• [WHAT IS REQUIRED]: Starting with the first line below, reproduce each line exactly until you have included the one bearing "the governance tally.".

Source texts of formatted documents
- - - - - - -

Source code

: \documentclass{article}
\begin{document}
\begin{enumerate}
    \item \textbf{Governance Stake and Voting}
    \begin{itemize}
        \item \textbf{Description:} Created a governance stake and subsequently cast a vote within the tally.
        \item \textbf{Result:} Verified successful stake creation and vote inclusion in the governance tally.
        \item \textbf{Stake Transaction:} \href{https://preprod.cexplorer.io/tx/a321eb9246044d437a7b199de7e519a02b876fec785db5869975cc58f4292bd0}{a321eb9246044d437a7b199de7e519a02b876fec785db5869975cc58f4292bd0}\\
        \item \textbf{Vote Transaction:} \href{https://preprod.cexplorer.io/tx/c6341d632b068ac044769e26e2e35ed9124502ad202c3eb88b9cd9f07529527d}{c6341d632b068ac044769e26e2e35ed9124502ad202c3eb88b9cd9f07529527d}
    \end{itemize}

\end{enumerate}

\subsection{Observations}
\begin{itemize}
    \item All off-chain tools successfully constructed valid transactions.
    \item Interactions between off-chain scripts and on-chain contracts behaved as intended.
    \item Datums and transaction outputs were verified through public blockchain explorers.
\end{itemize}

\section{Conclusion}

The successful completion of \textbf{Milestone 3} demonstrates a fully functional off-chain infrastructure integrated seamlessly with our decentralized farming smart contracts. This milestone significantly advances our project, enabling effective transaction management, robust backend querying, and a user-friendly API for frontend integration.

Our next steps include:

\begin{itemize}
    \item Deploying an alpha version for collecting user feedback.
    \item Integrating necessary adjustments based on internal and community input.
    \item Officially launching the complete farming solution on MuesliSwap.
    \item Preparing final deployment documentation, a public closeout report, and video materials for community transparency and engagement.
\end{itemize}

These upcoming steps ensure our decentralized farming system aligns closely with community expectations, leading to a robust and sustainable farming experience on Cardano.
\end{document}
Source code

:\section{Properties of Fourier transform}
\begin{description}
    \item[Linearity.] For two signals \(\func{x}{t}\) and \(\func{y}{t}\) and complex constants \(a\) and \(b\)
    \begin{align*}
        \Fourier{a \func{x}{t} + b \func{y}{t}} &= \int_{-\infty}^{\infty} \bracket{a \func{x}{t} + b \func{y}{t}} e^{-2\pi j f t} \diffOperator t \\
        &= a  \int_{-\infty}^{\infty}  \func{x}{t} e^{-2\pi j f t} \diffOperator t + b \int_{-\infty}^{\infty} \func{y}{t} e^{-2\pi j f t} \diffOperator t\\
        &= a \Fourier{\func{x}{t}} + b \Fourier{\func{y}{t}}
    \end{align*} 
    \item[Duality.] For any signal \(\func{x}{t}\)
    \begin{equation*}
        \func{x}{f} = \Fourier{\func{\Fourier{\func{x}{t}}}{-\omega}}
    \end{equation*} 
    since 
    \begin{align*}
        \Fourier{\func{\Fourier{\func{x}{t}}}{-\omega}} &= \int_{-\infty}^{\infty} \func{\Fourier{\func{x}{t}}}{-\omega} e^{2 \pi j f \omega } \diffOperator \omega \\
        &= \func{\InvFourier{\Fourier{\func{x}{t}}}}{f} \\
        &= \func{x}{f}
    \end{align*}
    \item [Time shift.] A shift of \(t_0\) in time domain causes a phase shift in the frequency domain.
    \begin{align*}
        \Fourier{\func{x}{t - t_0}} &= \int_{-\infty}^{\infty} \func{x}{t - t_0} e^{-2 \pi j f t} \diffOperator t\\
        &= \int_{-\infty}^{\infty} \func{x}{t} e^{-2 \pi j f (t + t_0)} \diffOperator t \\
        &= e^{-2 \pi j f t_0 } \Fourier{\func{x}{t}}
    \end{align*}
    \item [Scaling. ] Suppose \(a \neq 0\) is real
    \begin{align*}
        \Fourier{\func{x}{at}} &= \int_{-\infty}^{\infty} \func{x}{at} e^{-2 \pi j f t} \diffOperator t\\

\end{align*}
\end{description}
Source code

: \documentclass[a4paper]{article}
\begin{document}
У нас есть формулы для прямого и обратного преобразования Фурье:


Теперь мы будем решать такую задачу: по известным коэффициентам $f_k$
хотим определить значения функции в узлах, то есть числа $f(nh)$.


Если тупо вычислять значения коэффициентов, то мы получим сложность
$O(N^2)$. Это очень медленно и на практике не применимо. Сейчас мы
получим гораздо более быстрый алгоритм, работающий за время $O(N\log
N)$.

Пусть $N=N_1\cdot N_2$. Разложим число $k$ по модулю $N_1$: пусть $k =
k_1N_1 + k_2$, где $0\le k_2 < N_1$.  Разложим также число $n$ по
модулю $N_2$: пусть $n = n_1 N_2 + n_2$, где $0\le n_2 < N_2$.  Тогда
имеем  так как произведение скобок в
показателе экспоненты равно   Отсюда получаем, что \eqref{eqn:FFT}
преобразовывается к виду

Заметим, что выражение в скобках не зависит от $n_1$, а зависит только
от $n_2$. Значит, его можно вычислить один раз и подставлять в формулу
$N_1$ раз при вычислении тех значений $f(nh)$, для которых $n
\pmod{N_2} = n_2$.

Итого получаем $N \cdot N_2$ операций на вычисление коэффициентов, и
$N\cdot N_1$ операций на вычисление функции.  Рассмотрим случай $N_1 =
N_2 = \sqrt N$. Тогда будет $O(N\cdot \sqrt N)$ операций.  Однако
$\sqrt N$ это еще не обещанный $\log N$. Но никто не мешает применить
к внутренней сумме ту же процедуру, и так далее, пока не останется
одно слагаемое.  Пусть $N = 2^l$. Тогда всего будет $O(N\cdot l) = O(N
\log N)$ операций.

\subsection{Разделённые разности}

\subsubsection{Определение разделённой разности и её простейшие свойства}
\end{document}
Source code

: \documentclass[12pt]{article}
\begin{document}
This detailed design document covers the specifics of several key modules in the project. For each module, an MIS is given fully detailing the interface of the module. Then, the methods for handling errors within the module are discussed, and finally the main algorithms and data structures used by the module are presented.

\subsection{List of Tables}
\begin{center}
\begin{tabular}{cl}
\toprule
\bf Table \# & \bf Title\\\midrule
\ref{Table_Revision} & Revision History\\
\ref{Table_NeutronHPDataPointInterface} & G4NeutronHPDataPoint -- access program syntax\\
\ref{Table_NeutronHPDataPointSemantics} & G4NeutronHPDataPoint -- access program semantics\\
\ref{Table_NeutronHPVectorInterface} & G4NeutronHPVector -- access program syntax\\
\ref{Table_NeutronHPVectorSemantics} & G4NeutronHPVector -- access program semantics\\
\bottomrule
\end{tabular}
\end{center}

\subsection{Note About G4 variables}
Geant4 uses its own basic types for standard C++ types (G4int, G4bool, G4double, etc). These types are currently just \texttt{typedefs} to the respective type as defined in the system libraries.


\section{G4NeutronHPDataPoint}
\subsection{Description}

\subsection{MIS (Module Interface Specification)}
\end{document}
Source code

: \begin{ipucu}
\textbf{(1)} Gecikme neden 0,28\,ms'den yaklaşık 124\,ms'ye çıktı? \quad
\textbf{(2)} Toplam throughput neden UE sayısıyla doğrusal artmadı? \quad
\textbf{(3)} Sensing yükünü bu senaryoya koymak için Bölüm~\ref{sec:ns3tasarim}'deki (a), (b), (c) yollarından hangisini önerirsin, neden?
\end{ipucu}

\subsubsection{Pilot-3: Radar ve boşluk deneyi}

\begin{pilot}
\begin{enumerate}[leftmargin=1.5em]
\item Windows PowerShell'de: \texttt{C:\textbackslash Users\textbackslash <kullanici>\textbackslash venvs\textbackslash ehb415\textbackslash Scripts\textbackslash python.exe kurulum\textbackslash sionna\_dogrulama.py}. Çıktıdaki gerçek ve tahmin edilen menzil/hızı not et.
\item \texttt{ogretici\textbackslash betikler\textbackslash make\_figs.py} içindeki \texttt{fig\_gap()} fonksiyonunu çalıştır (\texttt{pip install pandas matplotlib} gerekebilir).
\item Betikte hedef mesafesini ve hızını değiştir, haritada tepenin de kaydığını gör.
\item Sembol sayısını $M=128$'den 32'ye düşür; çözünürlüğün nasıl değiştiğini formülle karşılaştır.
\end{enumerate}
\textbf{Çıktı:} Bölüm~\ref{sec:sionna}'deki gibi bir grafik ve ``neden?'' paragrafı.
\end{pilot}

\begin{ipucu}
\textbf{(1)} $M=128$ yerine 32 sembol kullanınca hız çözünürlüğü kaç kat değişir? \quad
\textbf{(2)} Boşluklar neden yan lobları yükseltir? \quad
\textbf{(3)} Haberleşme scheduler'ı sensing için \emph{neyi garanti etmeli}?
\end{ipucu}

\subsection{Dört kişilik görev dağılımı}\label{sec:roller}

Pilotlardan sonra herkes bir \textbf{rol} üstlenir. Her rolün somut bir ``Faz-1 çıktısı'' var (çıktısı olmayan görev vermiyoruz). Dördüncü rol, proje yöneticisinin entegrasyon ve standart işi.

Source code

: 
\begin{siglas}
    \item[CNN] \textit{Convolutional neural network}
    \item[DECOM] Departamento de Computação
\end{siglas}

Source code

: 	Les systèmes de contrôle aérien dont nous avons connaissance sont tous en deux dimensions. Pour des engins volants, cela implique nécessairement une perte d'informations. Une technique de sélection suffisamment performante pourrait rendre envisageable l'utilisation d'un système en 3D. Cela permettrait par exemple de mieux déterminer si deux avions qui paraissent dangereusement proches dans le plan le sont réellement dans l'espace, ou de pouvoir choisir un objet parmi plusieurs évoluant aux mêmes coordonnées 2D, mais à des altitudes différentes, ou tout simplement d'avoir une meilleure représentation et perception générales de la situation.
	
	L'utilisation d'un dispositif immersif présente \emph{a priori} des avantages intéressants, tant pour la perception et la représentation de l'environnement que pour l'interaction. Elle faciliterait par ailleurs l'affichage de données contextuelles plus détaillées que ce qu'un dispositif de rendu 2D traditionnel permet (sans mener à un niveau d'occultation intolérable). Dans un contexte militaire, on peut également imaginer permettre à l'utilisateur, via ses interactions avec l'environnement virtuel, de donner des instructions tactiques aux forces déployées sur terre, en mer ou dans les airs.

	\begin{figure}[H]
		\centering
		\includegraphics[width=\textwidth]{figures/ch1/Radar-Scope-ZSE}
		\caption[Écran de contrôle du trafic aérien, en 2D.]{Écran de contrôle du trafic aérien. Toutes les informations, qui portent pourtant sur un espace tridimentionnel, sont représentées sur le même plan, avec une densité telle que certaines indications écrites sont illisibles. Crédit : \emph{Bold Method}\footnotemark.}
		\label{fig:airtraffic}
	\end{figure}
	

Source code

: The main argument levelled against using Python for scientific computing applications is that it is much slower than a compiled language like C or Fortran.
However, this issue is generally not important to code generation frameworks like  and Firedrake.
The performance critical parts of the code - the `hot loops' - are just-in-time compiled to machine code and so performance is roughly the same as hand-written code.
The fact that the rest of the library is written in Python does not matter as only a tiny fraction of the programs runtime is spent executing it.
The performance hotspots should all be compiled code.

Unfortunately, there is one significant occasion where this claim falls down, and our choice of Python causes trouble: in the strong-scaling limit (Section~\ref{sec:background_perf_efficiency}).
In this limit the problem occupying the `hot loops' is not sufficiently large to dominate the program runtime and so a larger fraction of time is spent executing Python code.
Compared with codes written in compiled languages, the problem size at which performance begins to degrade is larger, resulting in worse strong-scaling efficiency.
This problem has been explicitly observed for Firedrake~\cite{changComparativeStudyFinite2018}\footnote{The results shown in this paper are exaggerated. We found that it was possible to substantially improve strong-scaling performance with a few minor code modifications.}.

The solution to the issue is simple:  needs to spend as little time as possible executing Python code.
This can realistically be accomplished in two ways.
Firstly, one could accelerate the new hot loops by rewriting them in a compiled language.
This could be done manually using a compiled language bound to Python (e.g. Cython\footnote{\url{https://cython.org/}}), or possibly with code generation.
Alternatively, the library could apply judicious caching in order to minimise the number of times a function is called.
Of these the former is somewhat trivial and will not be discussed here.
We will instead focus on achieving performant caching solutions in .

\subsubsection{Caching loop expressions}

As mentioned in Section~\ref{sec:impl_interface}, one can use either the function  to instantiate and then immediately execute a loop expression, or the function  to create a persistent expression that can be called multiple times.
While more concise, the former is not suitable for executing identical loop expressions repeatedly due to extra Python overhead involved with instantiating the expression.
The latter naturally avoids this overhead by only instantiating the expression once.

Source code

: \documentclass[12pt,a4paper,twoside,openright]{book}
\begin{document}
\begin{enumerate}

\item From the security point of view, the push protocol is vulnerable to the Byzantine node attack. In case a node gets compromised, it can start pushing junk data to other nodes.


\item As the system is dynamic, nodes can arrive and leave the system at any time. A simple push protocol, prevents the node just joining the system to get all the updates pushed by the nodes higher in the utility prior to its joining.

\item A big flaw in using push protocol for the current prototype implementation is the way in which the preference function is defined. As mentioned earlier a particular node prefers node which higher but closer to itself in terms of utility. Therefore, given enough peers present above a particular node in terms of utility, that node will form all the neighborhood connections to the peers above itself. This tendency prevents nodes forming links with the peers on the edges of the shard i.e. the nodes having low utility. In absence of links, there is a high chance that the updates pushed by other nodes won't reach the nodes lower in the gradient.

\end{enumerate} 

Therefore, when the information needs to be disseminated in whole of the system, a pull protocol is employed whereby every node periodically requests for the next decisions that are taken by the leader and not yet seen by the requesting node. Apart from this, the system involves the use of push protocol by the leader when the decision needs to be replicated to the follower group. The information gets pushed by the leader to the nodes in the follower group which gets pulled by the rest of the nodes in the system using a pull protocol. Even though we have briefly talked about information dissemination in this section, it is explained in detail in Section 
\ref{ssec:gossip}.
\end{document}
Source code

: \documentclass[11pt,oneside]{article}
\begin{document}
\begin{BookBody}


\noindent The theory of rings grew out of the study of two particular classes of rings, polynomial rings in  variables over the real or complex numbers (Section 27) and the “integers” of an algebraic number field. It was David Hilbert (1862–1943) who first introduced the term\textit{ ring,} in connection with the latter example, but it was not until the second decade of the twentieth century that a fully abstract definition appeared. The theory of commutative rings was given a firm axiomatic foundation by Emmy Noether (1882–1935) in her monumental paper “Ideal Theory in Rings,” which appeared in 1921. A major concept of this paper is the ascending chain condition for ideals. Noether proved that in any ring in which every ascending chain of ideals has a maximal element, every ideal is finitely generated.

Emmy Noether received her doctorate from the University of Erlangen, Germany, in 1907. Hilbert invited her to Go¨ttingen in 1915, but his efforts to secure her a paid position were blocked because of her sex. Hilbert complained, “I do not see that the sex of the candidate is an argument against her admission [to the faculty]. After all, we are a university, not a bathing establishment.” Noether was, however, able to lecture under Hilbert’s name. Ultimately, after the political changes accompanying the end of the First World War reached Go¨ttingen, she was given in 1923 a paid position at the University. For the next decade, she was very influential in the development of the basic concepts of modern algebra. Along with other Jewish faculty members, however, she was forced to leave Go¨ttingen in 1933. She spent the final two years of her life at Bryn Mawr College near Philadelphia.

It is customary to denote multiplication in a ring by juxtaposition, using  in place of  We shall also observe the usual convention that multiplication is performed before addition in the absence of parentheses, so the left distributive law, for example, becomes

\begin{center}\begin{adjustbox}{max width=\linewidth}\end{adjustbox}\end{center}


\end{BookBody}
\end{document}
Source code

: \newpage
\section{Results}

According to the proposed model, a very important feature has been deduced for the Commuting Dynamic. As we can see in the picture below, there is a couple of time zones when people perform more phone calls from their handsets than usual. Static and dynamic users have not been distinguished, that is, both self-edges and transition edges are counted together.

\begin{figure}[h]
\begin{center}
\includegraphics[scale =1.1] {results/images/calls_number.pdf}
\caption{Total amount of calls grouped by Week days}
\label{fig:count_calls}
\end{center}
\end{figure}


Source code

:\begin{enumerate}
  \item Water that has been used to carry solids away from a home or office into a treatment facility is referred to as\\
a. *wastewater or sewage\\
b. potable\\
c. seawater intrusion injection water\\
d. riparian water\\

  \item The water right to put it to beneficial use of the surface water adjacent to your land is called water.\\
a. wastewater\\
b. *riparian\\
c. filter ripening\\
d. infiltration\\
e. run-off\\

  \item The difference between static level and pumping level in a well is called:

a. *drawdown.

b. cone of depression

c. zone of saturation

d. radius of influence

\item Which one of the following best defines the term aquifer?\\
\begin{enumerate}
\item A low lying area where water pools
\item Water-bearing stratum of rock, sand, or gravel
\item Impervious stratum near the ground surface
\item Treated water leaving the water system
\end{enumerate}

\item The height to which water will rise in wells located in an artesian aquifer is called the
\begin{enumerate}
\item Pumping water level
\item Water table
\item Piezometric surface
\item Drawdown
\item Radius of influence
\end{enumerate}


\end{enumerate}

- - - - - - -

• [RESULT]:
Source code

: \documentclass{article}
\begin{document}
\begin{enumerate}
    \item \textbf{Governance Stake and Voting}
    \begin{itemize}
        \item \textbf{Description:} Created a governance stake and subsequently cast a vote within the tally.
        \item \textbf{Result:} Verified successful stake creation and vote inclusion in the governance tally.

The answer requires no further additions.